Stablecoin is a cryptocurrency with a stable price, ensured by a link to the price of another, more stable asset.

Stablecoins were created to solve the volatility problem associated with conventional cryptocurrencies, which can fluctuate significantly in price over a short period of time.

There are several types of stablecoins:

🟣Fiat (USDT, USDC, EURS) — link their price to a fiat currency that actually exists in the world economy, such as the US dollar. The ratio in this case will be 1:1.

🟣Crypto-secured (DAI) — secured by cryptocurrencies such as Bitcoin or Ethereum.

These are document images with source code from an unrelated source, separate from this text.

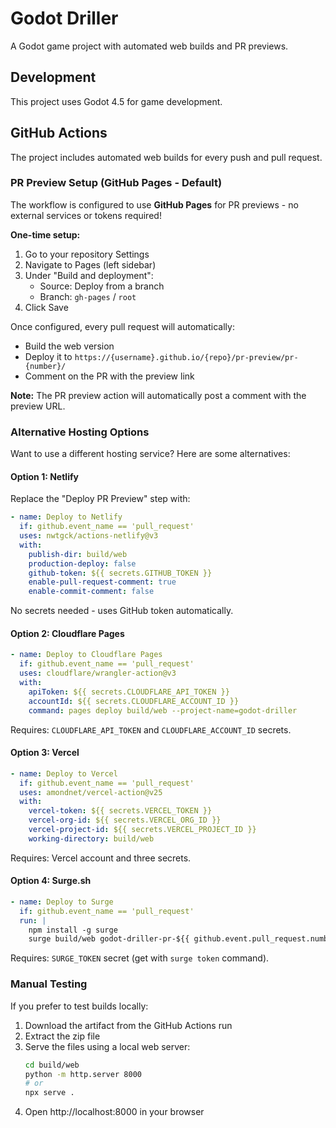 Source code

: # Godot Driller

A Godot game project with automated web builds and PR previews.

## Development

This project uses Godot 4.5 for game development.

## GitHub Actions

The project includes automated web builds for every push and pull request.

### PR Preview Setup (GitHub Pages - Default)

The workflow is configured to use **GitHub Pages** for PR previews - no external services or tokens required!

**One-time setup:**

1. Go to your repository Settings
2. Navigate to Pages (left sidebar)
3. Under "Build and deployment":
   - Source: Deploy from a branch
   - Branch: `gh-pages` / `root`
4. Click Save

Once configured, every pull request will automatically:
- Build the web version
- Deploy it to `https://{username}.github.io/{repo}/pr-preview/pr-{number}/`
- Comment on the PR with the preview link

**Note:** The PR preview action will automatically post a comment with the preview URL.

### Alternative Hosting Options

Want to use a different hosting service? Here are some alternatives:

#### Option 1: Netlify
Replace the "Deploy PR Preview" step with:
```yaml
- name: Deploy to Netlify
  if: github.event_name == 'pull_request'
  uses: nwtgck/actions-netlify@v3
  with:
    publish-dir: build/web
    production-deploy: false
    github-token: ${{ secrets.GITHUB_TOKEN }}
    enable-pull-request-comment: true
    enable-commit-comment: false
```
No secrets needed - uses GitHub token automatically.

#### Option 2: Cloudflare Pages
```yaml
- name: Deploy to Cloudflare Pages
  if: github.event_name == 'pull_request'
  uses: cloudflare/wrangler-action@v3
  with:
    apiToken: ${{ secrets.CLOUDFLARE_API_TOKEN }}
    accountId: ${{ secrets.CLOUDFLARE_ACCOUNT_ID }}
    command: pages deploy build/web --project-name=godot-driller
```
Requires: `CLOUDFLARE_API_TOKEN` and `CLOUDFLARE_ACCOUNT_ID` secrets.

#### Option 3: Vercel
```yaml
- name: Deploy to Vercel
  if: github.event_name == 'pull_request'
  uses: amondnet/vercel-action@v25
  with:
    vercel-token: ${{ secrets.VERCEL_TOKEN }}
    vercel-org-id: ${{ secrets.VERCEL_ORG_ID }}
    vercel-project-id: ${{ secrets.VERCEL_PROJECT_ID }}
    working-directory: build/web
```
Requires: Vercel account and three secrets.

#### Option 4: Surge.sh
```yaml
- name: Deploy to Surge
  if: github.event_name == 'pull_request'
  run: |
    npm install -g surge
    surge build/web godot-driller-pr-${{ github.event.pull_request.number }}.surge.sh --token ${{ secrets.SURGE_TOKEN }}
```
Requires: `SURGE_TOKEN` secret (get with `surge token` command).

### Manual Testing

If you prefer to test builds locally:

1. Download the artifact from the GitHub Actions run
2. Extract the zip file
3. Serve the files using a local web server:
   ```bash
   cd build/web
   python -m http.server 8000
   # or
   npx serve .
   ```
4. Open http://localhost:8000 in your browser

They operate on the basis of a pledge mechanism, which allows their price to be stable.

🟣Hybrid (USDS) — use a combination of fiat currencies and cryptocurrencies to provide price stability. For example, such stablecoins can be backed 50% by US dollars and 50% by Bitcoins.

🟣Commodities (PAXG, XAUT) — backed by gold, silver, gas, oil and other traditional assets. Can change their value, as the prices of the mentioned commodities can also change. A company that issues such stablecoins must buy, for example, 1 gram of gold on the stock market for each issued token.

🟣Unsecured (BST, CUSD, ESD, FRAX) — may not be backed by fiat, cryptocurrencies or commodities. The issuer of such stablecoin constantly monitors that its price is generally kept around one U.S. dollar. If the token's price exceeds that level, the stablecoin issuer issues additional coins and then the bot sells them on the market, causing the price to drop. If a Stablecoin sags in price, the issuer begins to redeem that cryptocurrency from the market, leveling off its value.

The advantages of stablecoins include reliability, stability and predictability, making them more attractive to those looking for safe ways to store their savings. Stablecoins can also be used to transfer funds quickly and cheaply around the world, making them attractive for international transactions.

The disadvantages of stablecoins are the high degree of centralization, the increased attention of government agencies to this kind of asset, and the risk of being exposed to market fluctuations.

✔️ Overall, stablecoins are an important tool for those who want to take advantage of cryptocurrencies but do not want to face their volatility. However, it is important to remember that they are not a risk-free asset and users should always be careful and aware before using them.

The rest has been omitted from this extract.